- _ACTION ITEM_:
Find out how many lines in the records have the string "damaged" in them, and state only that number.

Saved data entries
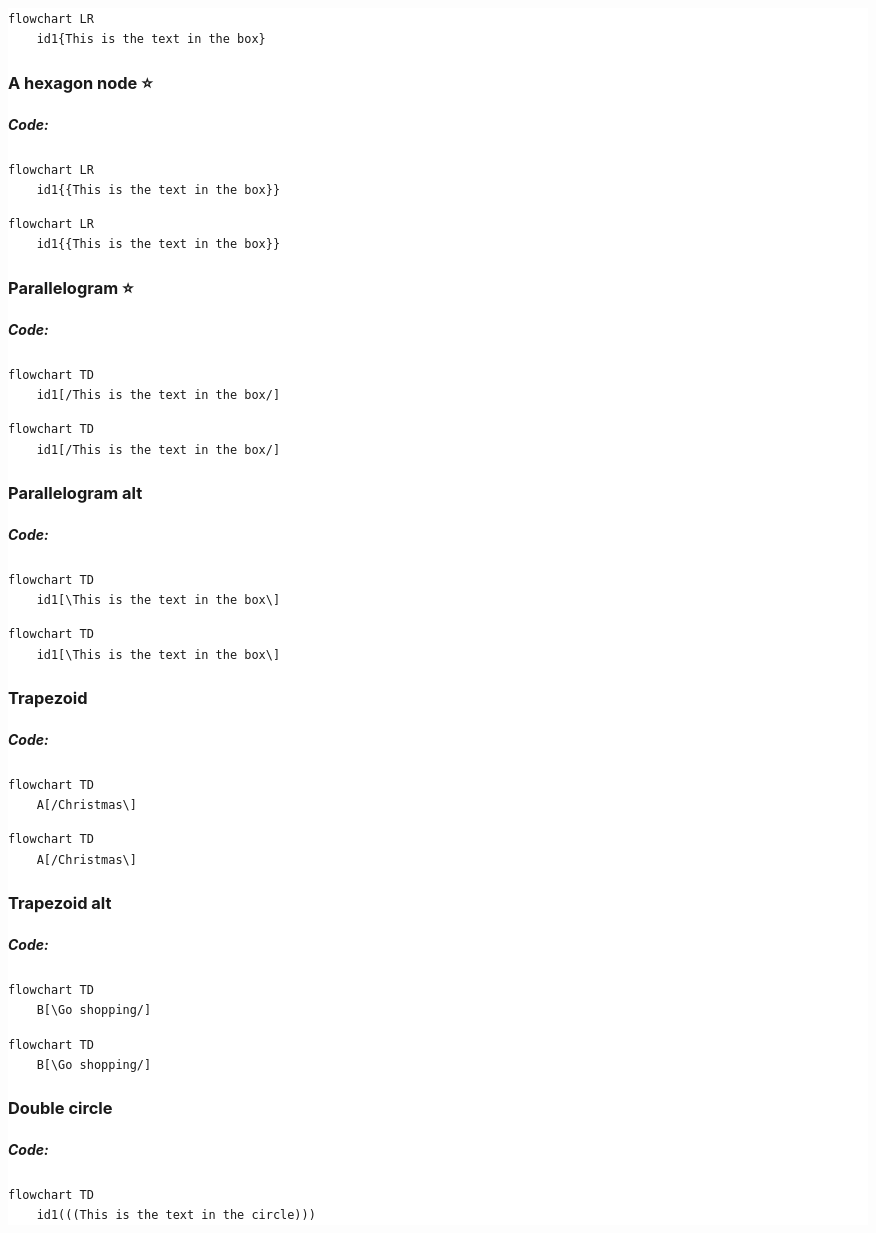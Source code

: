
 ```mermaid
flowchart LR
	id1{This is the text in the box}
```

### A hexagon node ⭐
##### Code:
```
flowchart LR
    id1{{This is the text in the box}}
```
```mermaid
flowchart LR
	id1{{This is the text in the box}}
```
### Parallelogram ⭐
##### Code:
```
flowchart TD
    id1[/This is the text in the box/]
```
```mermaid
flowchart TD
	id1[/This is the text in the box/]
```
### Parallelogram alt
##### Code:
```
flowchart TD
    id1[\This is the text in the box\]
```
```mermaid
flowchart TD
	id1[\This is the text in the box\]
```

### Trapezoid
##### Code:
```
flowchart TD
    A[/Christmas\]
```
```mermaid
flowchart TD
	A[/Christmas\]
```
### Trapezoid alt
##### Code:
```
flowchart TD
    B[\Go shopping/]
```
```mermaid
flowchart TD
	B[\Go shopping/]
```
### Double circle
##### Code:
```
flowchart TD
    id1(((This is the text in the circle)))
```
```mermaid
```

[^lagom]: 너무 많지도 적지도 않은. [위키백과](https://en.wikipedia.org/wiki/Lagom)
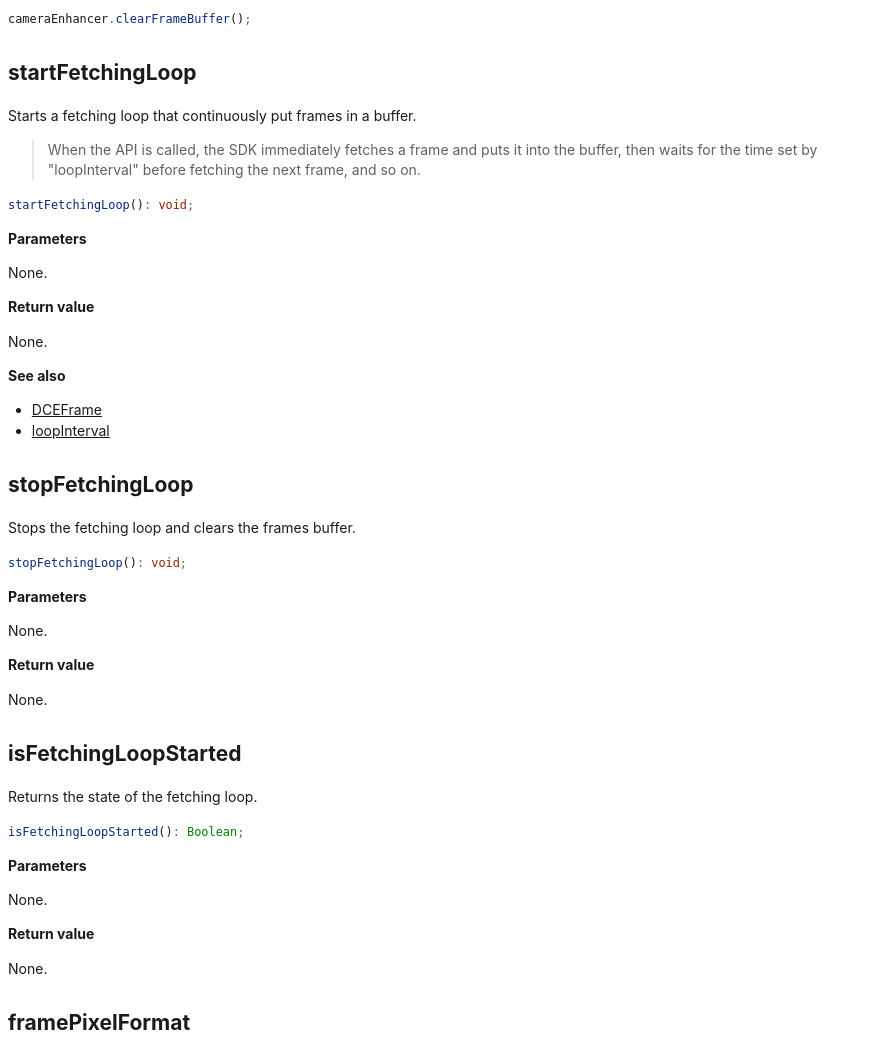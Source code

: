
 ```javascript
cameraEnhancer.clearFrameBuffer();
```

## startFetchingLoop

Starts a fetching loop that continuously put frames in a buffer.

> When the API is called, the SDK immediately fetches a frame and puts it into the buffer, then waits for the time set by "loopInterval" before fetching the next frame, and so on.

```typescript
startFetchingLoop(): void;
```

**Parameters**

None.

**Return value**

None.

**See also**

* [DCEFrame](interface/dceframe.html)
* [loopInterval](#loopinterval)

## stopFetchingLoop

Stops the fetching loop and clears the frames buffer.

```typescript
stopFetchingLoop(): void;
```

**Parameters**

None.

**Return value**

None.

## isFetchingLoopStarted

Returns the state of the fetching loop.

```typescript
isFetchingLoopStarted(): Boolean;
```

**Parameters**

None.

**Return value**

None.

## framePixelFormat
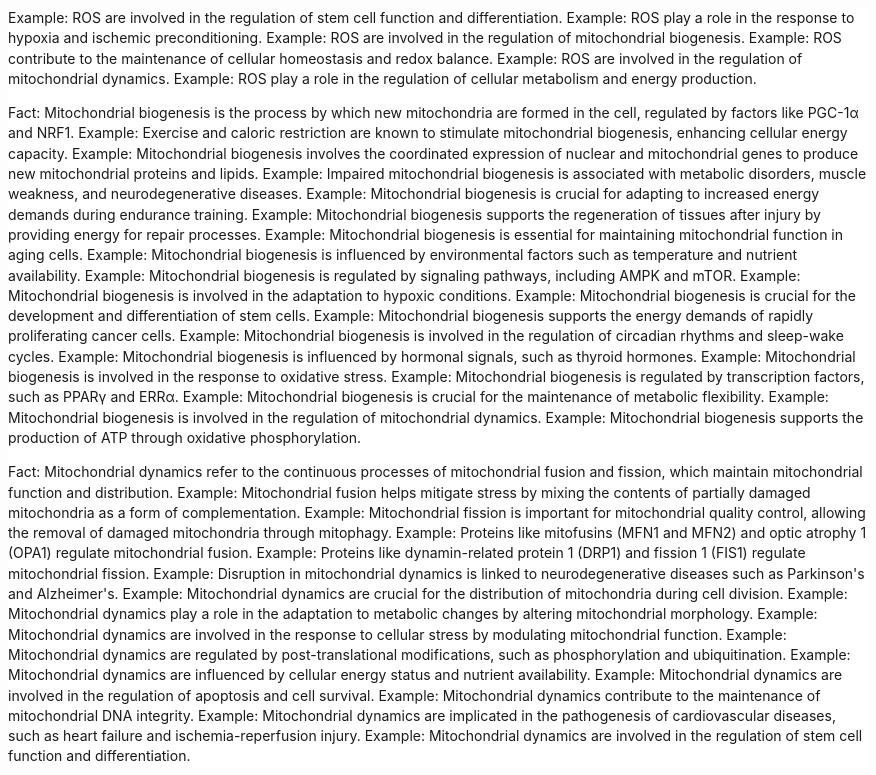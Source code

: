 Example: ROS are involved in the regulation of stem cell function and differentiation.
Example: ROS play a role in the response to hypoxia and ischemic preconditioning.
Example: ROS are involved in the regulation of mitochondrial biogenesis.
Example: ROS contribute to the maintenance of cellular homeostasis and redox balance.
Example: ROS are involved in the regulation of mitochondrial dynamics.
Example: ROS play a role in the regulation of cellular metabolism and energy production.

Fact: Mitochondrial biogenesis is the process by which new mitochondria are formed in the cell, regulated by factors like PGC-1α and NRF1.
Example: Exercise and caloric restriction are known to stimulate mitochondrial biogenesis, enhancing cellular energy capacity.
Example: Mitochondrial biogenesis involves the coordinated expression of nuclear and mitochondrial genes to produce new mitochondrial proteins and lipids.
Example: Impaired mitochondrial biogenesis is associated with metabolic disorders, muscle weakness, and neurodegenerative diseases.
Example: Mitochondrial biogenesis is crucial for adapting to increased energy demands during endurance training.
Example: Mitochondrial biogenesis supports the regeneration of tissues after injury by providing energy for repair processes.
Example: Mitochondrial biogenesis is essential for maintaining mitochondrial function in aging cells.
Example: Mitochondrial biogenesis is influenced by environmental factors such as temperature and nutrient availability.
Example: Mitochondrial biogenesis is regulated by signaling pathways, including AMPK and mTOR.
Example: Mitochondrial biogenesis is involved in the adaptation to hypoxic conditions.
Example: Mitochondrial biogenesis is crucial for the development and differentiation of stem cells.
Example: Mitochondrial biogenesis supports the energy demands of rapidly proliferating cancer cells.
Example: Mitochondrial biogenesis is involved in the regulation of circadian rhythms and sleep-wake cycles.
Example: Mitochondrial biogenesis is influenced by hormonal signals, such as thyroid hormones.
Example: Mitochondrial biogenesis is involved in the response to oxidative stress.
Example: Mitochondrial biogenesis is regulated by transcription factors, such as PPARγ and ERRα.
Example: Mitochondrial biogenesis is crucial for the maintenance of metabolic flexibility.
Example: Mitochondrial biogenesis is involved in the regulation of mitochondrial dynamics.
Example: Mitochondrial biogenesis supports the production of ATP through oxidative phosphorylation.

Fact: Mitochondrial dynamics refer to the continuous processes of mitochondrial fusion and fission, which maintain mitochondrial function and distribution.
Example: Mitochondrial fusion helps mitigate stress by mixing the contents of partially damaged mitochondria as a form of complementation.
Example: Mitochondrial fission is important for mitochondrial quality control, allowing the removal of damaged mitochondria through mitophagy.
Example: Proteins like mitofusins (MFN1 and MFN2) and optic atrophy 1 (OPA1) regulate mitochondrial fusion.
Example: Proteins like dynamin-related protein 1 (DRP1) and fission 1 (FIS1) regulate mitochondrial fission.
Example: Disruption in mitochondrial dynamics is linked to neurodegenerative diseases such as Parkinson's and Alzheimer's.
Example: Mitochondrial dynamics are crucial for the distribution of mitochondria during cell division.
Example: Mitochondrial dynamics play a role in the adaptation to metabolic changes by altering mitochondrial morphology.
Example: Mitochondrial dynamics are involved in the response to cellular stress by modulating mitochondrial function.
Example: Mitochondrial dynamics are regulated by post-translational modifications, such as phosphorylation and ubiquitination.
Example: Mitochondrial dynamics are influenced by cellular energy status and nutrient availability.
Example: Mitochondrial dynamics are involved in the regulation of apoptosis and cell survival.
Example: Mitochondrial dynamics contribute to the maintenance of mitochondrial DNA integrity.
Example: Mitochondrial dynamics are implicated in the pathogenesis of cardiovascular diseases, such as heart failure and ischemia-reperfusion injury.
Example: Mitochondrial dynamics are involved in the regulation of stem cell function and differentiation.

- _COMPLETED EXERCISE_:
2